Sumba Barat Daya -Suara Maureket Jumat 30 januari2026, Dahulu, guru sangat dihormati karena wibawanya. Guru sebagai persona yang digugu dan ditiru. Guru jadi role model para murid. Dulu, guru disanjung sebagai pahlawan tanpa tanda jasa, karena pengabdian, pengorbanan, dedikasi dan suri teladannya. Kualifikasi, kompetensi, rekruitmen dan penghasilan para guru pun distandarisasi secara ketat. Jabatan guru sangat terhormat dengan kondisi ekonomi yang memadai. Dia jadi bintang, tempat bertanya masyarakat sekitarnya. Kini, guru jadi figur yang memprihatinkan. Dia jadi bahan olok-olok, diperlakukanan tak senonoh para muridnya, ditantang berkelahi, bahkan dipukul dan dikeroyok para muridnya. Guru juga tidak nyaman lagi dalam berinteraksi dengan para muridnya, karena dibayang-bayangi ancaman kriminalisasi. Selain itu, Pemerintah pun turut memperparah nasib para guru. Guru dikategorikan tiga grade: guru PNS, guru PPPK, guru PPPK Paruh Waktu dengan perbedaan penghasilan selangit. Standar kualifikasi, kompetensi dan rekruitmen ketiga jenis guru tsb sama. Perbedaannya pada standar penggajian: guru PNS dengan standar PNS plus, guru PPPK dengan standar UMP dan guru PPPK Paruh Waktu diupah non standar. Ini jelas-jelas diskriminasi, perlakuan tidak adil. Tugas dan tanggungjawab serta beban kerja sama, tapi reward kesejahteraan berbeda jauh. Istilah ‘ guru PPPK Paruh Waktu’, hanya sekedar pembenaran atau legitimasi atas perlakuan tidak adil dalam pemberian imbalan jasa kerja.

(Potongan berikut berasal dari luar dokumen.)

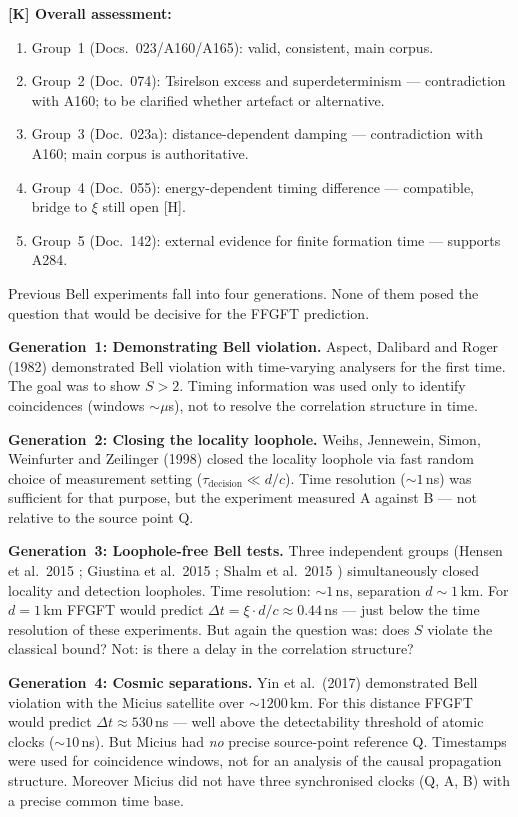 \textbf{[K] Overall assessment:}
\begin{enumerate}[leftmargin=1.6em,itemsep=0.2em]
  \item Group~1 (Docs.~023/A160/A165): valid, consistent, main corpus.
  \item Group~2 (Doc.~074): Tsirelson excess and superdeterminism ---
    contradiction with A160; to be clarified whether artefact or alternative.
  \item Group~3 (Doc.~023a): distance-dependent damping --- contradiction
    with A160; main corpus is authoritative.
  \item Group~4 (Doc.~055): energy-dependent timing difference ---
    compatible, bridge to $\xi$ still open [H].
  \item Group~5 (Doc.~142): external evidence for finite formation time ---
    supports A284.
\end{enumerate}

Previous Bell experiments fall into four generations.
None of them posed the question that would be decisive for the FFGFT prediction.

\textbf{Generation~1: Demonstrating Bell violation.}
Aspect, Dalibard and Roger (1982) \cite{Aspect1982} demonstrated Bell violation
with time-varying analysers for the first time. The goal was to show $S > 2$.
Timing information was used only to identify coincidences (windows $\sim \mu$s),
not to resolve the correlation structure in time.

\textbf{Generation~2: Closing the locality loophole.}
Weihs, Jennewein, Simon, Weinfurter and Zeilinger (1998) \cite{Weihs1998}
closed the locality loophole via fast random choice of measurement setting
($\tau_\text{decision} \ll d/c$). Time resolution ($\sim 1$\,ns) was
sufficient for that purpose, but the experiment measured A against B ---
not relative to the source point Q.

\textbf{Generation~3: Loophole-free Bell tests.}
Three independent groups (Hensen et al.\ 2015 \cite{Hensen2015};
Giustina et al.\ 2015 \cite{Giustina2015}; Shalm et al.\ 2015 \cite{Shalm2015})
simultaneously closed locality and detection loopholes.
Time resolution: $\sim 1$\,ns, separation $d \sim 1$\,km.
For $d = 1$\,km FFGFT would predict $\Delta t = \xi \cdot d/c \approx 0{.}44$\,ns
--- just below the time resolution of these experiments.
But again the question was: does $S$ violate the classical bound?
Not: is there a delay in the correlation structure?

\textbf{Generation~4: Cosmic separations.}
Yin et al.\ (2017) \cite{Yin2017} demonstrated Bell violation with the Micius
satellite over $\sim 1200$\,km. For this distance FFGFT would predict
$\Delta t \approx 530$\,ns --- well above the detectability threshold of
atomic clocks ($\sim 10$\,ns). But Micius had \emph{no} precise source-point
reference Q. Timestamps were used for coincidence windows, not for an
analysis of the causal propagation structure. Moreover Micius did not have
three synchronised clocks (Q, A, B) with a precise common time base.

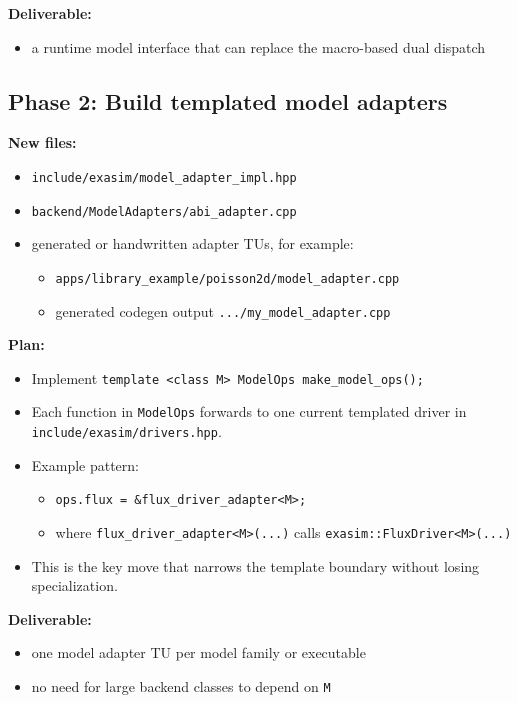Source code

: \documentclass[11pt]{article}
\begin{document}
\textbf{Deliverable:}
\begin{itemize}[leftmargin=*]
\item a runtime model interface that can replace the macro-based dual dispatch
\end{itemize}

\subsection*{Phase 2: Build templated model adapters}

\textbf{New files:}
\begin{itemize}[leftmargin=*]
\item \texttt{include/exasim/model\_adapter\_impl.hpp}
\item \texttt{backend/ModelAdapters/abi\_adapter.cpp}
\item generated or handwritten adapter TUs, for example:
\begin{itemize}[leftmargin=*]
\item \texttt{apps/library\_example/poisson2d/model\_adapter.cpp}
\item generated codegen output \texttt{.../my\_model\_adapter.cpp}
\end{itemize}
\end{itemize}

\textbf{Plan:}
\begin{itemize}[leftmargin=*]
\item Implement \texttt{template <class M> ModelOps make\_model\_ops();}
\item Each function in \texttt{ModelOps} forwards to one current templated driver in \texttt{include/exasim/drivers.hpp}.
\item Example pattern:
\begin{itemize}[leftmargin=*]
\item \texttt{ops.flux = \&flux\_driver\_adapter<M>;}
\item where \texttt{flux\_driver\_adapter<M>(...)} calls \texttt{exasim::FluxDriver<M>(...)}
\end{itemize}
\item This is the key move that narrows the template boundary without losing specialization.
\end{itemize}

\textbf{Deliverable:}
\begin{itemize}[leftmargin=*]
\item one model adapter TU per model family or executable
\item no need for large backend classes to depend on \texttt{M}
\end{itemize}
\end{document}
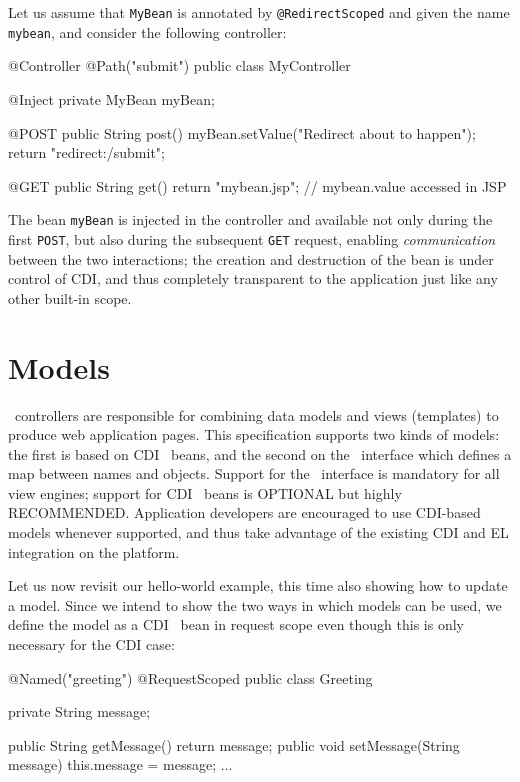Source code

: Let us assume that {\tt MyBean} is annotated by {\tt @RedirectScoped} and given
the name {\tt mybean}, and consider the following controller:

\begin{listing}{1}
@Controller
@Path("submit")
public class MyController {

    @Inject
    private MyBean myBean;
    
    @POST
    public String post() {
        myBean.setValue("Redirect about to happen");
        return "redirect:/submit";
    }

    @GET
    public String get() {
        return "mybean.jsp";    // mybean.value accessed in JSP
    }
}
\end{listing}

The bean {\tt myBean} is injected in the controller and available not only during
the first {\tt POST}, but also during the subsequent {\tt GET} request, enabling
{\em communication} between the two interactions; the creation and destruction
of the bean is under control of CDI, and thus completely transparent to the application
 just like any other built-in scope.

\section{Models}
\label{models}

\mvc\ controllers are responsible for combining data models and views (templates) to 
produce web application pages. This specification supports two kinds of models: the
first is based on CDI \Named\ beans, and the second on the \Models\ interface
which defines a map between names and objects. Support for the \Models\ 
interface is mandatory for all view engines; support for CDI \Named\ beans is
OPTIONAL but highly RECOMMENDED. Application developers are encouraged to use CDI-based
models whenever supported, and thus take advantage of the existing CDI and EL integration
on the platform. 

Let us now revisit our hello-world example, this time also showing how to update
a model. Since we intend to show the two ways in which models can be used, we define the
model as a CDI \Named\ bean in request scope even though this is only necessary
for the CDI case:

\begin{listing}{1}
@Named("greeting")
@RequestScoped
public class Greeting {

	private String message;
	
	public String getMessage() { return message; }
	public void setMessage(String message) { this.message = message; }
	...
}
\end{listing}

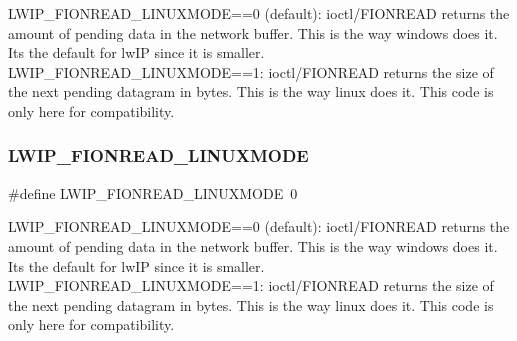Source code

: L\+W\+I\+P\+\_\+\+F\+I\+O\+N\+R\+E\+A\+D\+\_\+\+L\+I\+N\+U\+X\+M\+O\+DE==0 (default)\+: ioctl/\+F\+I\+O\+N\+R\+E\+AD returns the amount of pending data in the network buffer. This is the way windows does it. It\textquotesingle{}s the default for lw\+IP since it is smaller. L\+W\+I\+P\+\_\+\+F\+I\+O\+N\+R\+E\+A\+D\+\_\+\+L\+I\+N\+U\+X\+M\+O\+DE==1\+: ioctl/\+F\+I\+O\+N\+R\+E\+AD returns the size of the next pending datagram in bytes. This is the way linux does it. This code is only here for compatibility. \mbox{\label{group__lwip__opts__socket_ga0543eea2abe390d0bdc843c33debd762}} 
\subsubsection{\texorpdfstring{L\+W\+I\+P\+\_\+\+F\+I\+O\+N\+R\+E\+A\+D\+\_\+\+L\+I\+N\+U\+X\+M\+O\+DE}{LWIP\_FIONREAD\_LINUXMODE}\hspace{0.1cm}{\footnotesize\ttfamily [2/2]}}
{\footnotesize\ttfamily \#define L\+W\+I\+P\+\_\+\+F\+I\+O\+N\+R\+E\+A\+D\+\_\+\+L\+I\+N\+U\+X\+M\+O\+DE~0}

L\+W\+I\+P\+\_\+\+F\+I\+O\+N\+R\+E\+A\+D\+\_\+\+L\+I\+N\+U\+X\+M\+O\+DE==0 (default)\+: ioctl/\+F\+I\+O\+N\+R\+E\+AD returns the amount of pending data in the network buffer. This is the way windows does it. It\textquotesingle{}s the default for lw\+IP since it is smaller. L\+W\+I\+P\+\_\+\+F\+I\+O\+N\+R\+E\+A\+D\+\_\+\+L\+I\+N\+U\+X\+M\+O\+DE==1\+: ioctl/\+F\+I\+O\+N\+R\+E\+AD returns the size of the next pending datagram in bytes. This is the way linux does it. This code is only here for compatibility. \mbox{\label{group__lwip__opts__socket_ga484c38ab08f60d5b3335d23d31f9a402}}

Apa yang salah dengan guru kita dewasa ini? Pertama, persepsi masyakat, orang tua dan murid berubah. Utamanya, karena guru secara defacto kehilangan otoritas sebagai penentu lulus tidaknya seorang murid. Kenaikan kelas dan kelulusan menjadi otomatis. Tinggal kelas dan tidak lulus diharamkan. Guru yang melawan arus diancam orang tua; tidak disenangi atasan. Jadinya guru hanya sekedar pengatur skor/ nilai atas proses lulus dan naik kelas. Ujian hanya formalitas. Kedua, kondisi ekonomi para guru yang sebagian besar guru honorer atau PPPK Paruh Waktu morat marit. Performance mereka tak ditunjang oleh penghasilan bulanan. Kebutuhan Fisik Minimum pun tidak tercukupi. Ketiga, ada gap psikologis diantara para guru di satu sekolah. Ada kesenjangan yang tajam sekali antara penghasilan guru PNS dengan guru PPPK apalagi dengan guru PPPK Paruh Waktu. Bedanya antara langit dan bumi. Keempat, banyaknya salah urus dan skandal keuangan yang dilakukan segelintir guru, memerosotkan wibawa dunia pendidikan. Kelima, guru tidak lagi seleluasa dulu, dalam mendidik para muridnya dengan pelbagai kiat, termasuk yang namanya rotan kasih. Akibatnya, guru menjadi masa bodoh; membimbing murid seadanga. Kegiatan belajar mengajar berjalan rutin, apa adanya. Kondisi seperti ini, membuat kita tak bisa lagi membedakan murid yang pandai dengan murid yang bodoh; murid yang rajin dengan murid yang malas; Murid berkelakuan baik dengan murid berkelakuan buruk. Kognisi, afeksi dan psikomotir murid pun tak dirangsang untuk berkembang optimal. Kata para ahli, itulah penyebab terjadinya penurunan IQ orang Indonesia secara drastis dalam beberapa dekade terakhir .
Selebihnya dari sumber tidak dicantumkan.